Figure 1.

HOG activation induces an S phase delay. (a) Cells osmostressed in S phase exhibit a distinct cell cycle delay than that in cells stressed in G1. Cells growing exponentially in YPD at 25°C were synchronized in G1 phase with α-factor for 3 h (α-fac), washed of α-factor, and released into fresh YPD medium (control) or subjected to 0.4 M NaCl 20 min (t₂₀) or 30 (t₃₀) min subsequent to release from α-factor, as indicated by the arrowheads in the control cells. Samples were taken every 10 min and assessed for total DNA content by FACS analysis.
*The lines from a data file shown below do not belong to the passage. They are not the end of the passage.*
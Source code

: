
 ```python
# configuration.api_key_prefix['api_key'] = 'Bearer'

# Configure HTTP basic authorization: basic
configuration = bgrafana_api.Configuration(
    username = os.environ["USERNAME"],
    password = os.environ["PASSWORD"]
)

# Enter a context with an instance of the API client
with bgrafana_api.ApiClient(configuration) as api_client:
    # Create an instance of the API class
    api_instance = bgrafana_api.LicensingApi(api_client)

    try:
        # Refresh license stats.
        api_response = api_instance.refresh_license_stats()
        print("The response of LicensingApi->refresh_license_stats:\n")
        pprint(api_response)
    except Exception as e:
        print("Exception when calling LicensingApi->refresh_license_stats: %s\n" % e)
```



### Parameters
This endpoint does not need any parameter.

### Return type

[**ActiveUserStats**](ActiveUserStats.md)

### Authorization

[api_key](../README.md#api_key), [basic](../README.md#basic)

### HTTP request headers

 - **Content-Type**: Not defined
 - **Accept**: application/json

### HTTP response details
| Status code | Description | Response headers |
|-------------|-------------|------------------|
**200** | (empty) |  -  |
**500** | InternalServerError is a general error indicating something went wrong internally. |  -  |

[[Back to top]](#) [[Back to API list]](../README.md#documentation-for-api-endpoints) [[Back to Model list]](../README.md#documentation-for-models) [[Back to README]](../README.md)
A key for the FACS profiles is presented at the bottom right corner. A Western blot monitoring Sic1 levels is shown underneath. There the left lane shows the amount of Sic1 just after release from alpha factor, the middle panel shows the amount of Sic1 at time 20 after release, and in the right panel the amount present at time 30. Cdc28 was used as a loading control for the Western blot. (b) Cells delay when osmostressed during S phase. An exponential culture of cdc7^ts4 cells grown at 25°C was incubated with α-factor for 3 h (α-fac), washed free of α-factor, and immediately shifted to the nonpermissive temperature of 37°C for 1 h (37°C) to synchronize the cells in S phase. The culture was then shifted back to 25°C (control) and half of the cells were subjected to 0.4 M NaCl (NaCl). Part of the culture was maintained at 37°C throughout the experiment, and samples were taken after 40 and 100 min (kept at 37°C, bottom right-hand side). (c) S phase delay is dependent on HOG1. cdc7^ts4 and the isogenic hog1Δ mutant harboring a plasmid bearing the Pbs2^DD constitutively active MAPKK under the GAL1 promoter were grown and synchronized as described in b. Cells were grown with raffinose and galactose was added upon shifting the cells to 37°C. Experiments were performed at least twice, and representative results are shown.